Man has built in himself images as a fence of security, religious, political, personal. These manifest as symbols, ideas, beliefs. The burden of these images dominates man’s thinking, his relationships, and his daily life. These images are the causes of our problems for they divide man from man. His perception of life is shaped by the concepts already established in his mind. The content of his Consciousness is his entire existence. The individuality is the name, the form and superficial culture he acquires from tradition and environment. The uniqueness of man does not lie in the superficial but in complete freedom from the content of his Consciousness, which is common to all humanity. So he is not an individual.

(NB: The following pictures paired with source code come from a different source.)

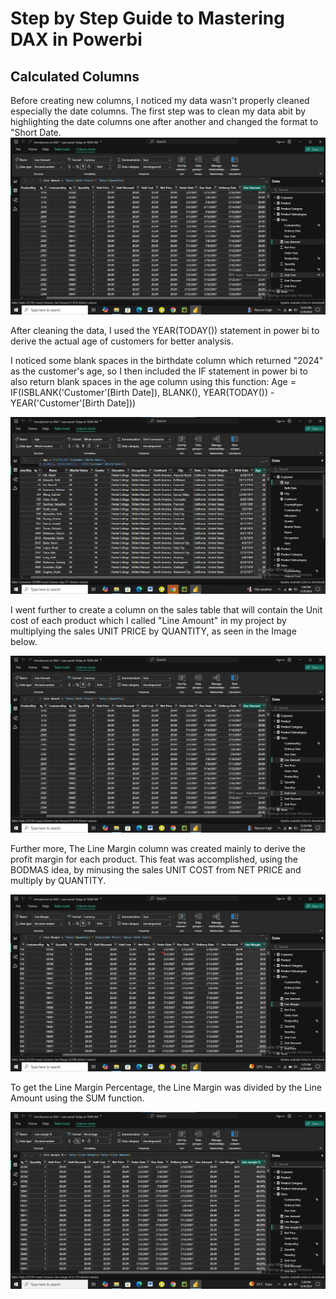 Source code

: # Step by Step Guide to Mastering DAX in Powerbi
## Calculated Columns

Before creating new columns, I noticed my data wasn't properly cleaned especially the date columns. The first step was to clean my data abit by highlighting the date columns one after another and changed the format to "Short Date.
![Cleaned Date Column](https://github.com/Faithie16/DAX_IN_POWERBI/blob/main/INtro%20to%20DAX%20imgs/Line%20amount%20column%20created%20.jpg)

After cleaning the data, I used the YEAR(TODAY()) statement in power bi to derive the actual age of customers for better analysis.

I noticed some blank spaces in the birthdate column which returned "2024" as the customer's age, so I then included the IF statement in power bi to also return blank spaces in the age column using this function:
Age = IF(ISBLANK('Customer'[Birth Date]), BLANK(), YEAR(TODAY()) - YEAR('Customer'[Birth Date]))

![Age column](https://github.com/Faithie16/DAX_IN_POWERBI/blob/main/INtro%20to%20DAX%20imgs/Calculated%20age.jpg)

I went further to create a column on the sales table that will contain the Unit cost of each product which I called "Line Amount" in my project by multiplying the sales UNIT PRICE by QUANTITY, as seen in the Image below.

![Line Amount](https://github.com/Faithie16/DAX_IN_POWERBI/blob/main/INtro%20to%20DAX%20imgs/Line%20amount%20column%20created%20.jpg)

Further more, The Line Margin column was created mainly to derive the profit margin for each product. This feat was accomplished, using the BODMAS idea, by minusing the sales UNIT COST from NET PRICE and multiply by QUANTITY.

![Line Margin](https://github.com/Faithie16/DAX_IN_POWERBI/blob/main/INtro%20to%20DAX%20imgs/line%20margin%20created.jpg)

To get the Line Margin Percentage, the Line Margin was divided by the Line Amount using the SUM function.

![Line margin percentage](https://github.com/Faithie16/DAX_IN_POWERBI/blob/main/INtro%20to%20DAX%20imgs/Line%20margin%20percent%20created.jpg)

Thought is time. Thought is born of experience and knowledge, which are inseparable from time and the past. Time is the psychological enemy of man. Our action is based on knowledge and therefore time, so man is always a slave to the past. Thought is ever limited and so we live in constant conflict and struggle. There is no psychological evolution. When man becomes aware of the movement of his own thoughts, he will see the division between the thinker and thought, the observer and the observed, the experiencer and the experience. He will discover that this division is an illusion. Then only is there pure observation which is insight without any shadow of the past or of time. This timeless insight brings about a deep, radical mutation in the mind.
Total negation is the essence of the positive. When there is negation of all those things that thought has brought about psychologically, only then is there Love, which is compassion and intelligence.
Jiddu Krishnamurti was a philosopher, speaker and writer focused in a psychological revolution, the nature of mind, meditation, inquiry, Human relationships, and bringing about radical change in Society.
He constantly stressed the need for a revolution in the psyche of every Human being and emphasised that such revolution cannot be brought about by any external entity, be it religious, political, or social.
Krishnamurti said he had no allegiance to any nationality, caste, religion, or philosophy, and spent the rest of his life travelling the World, speaking to large and small groups and individuals.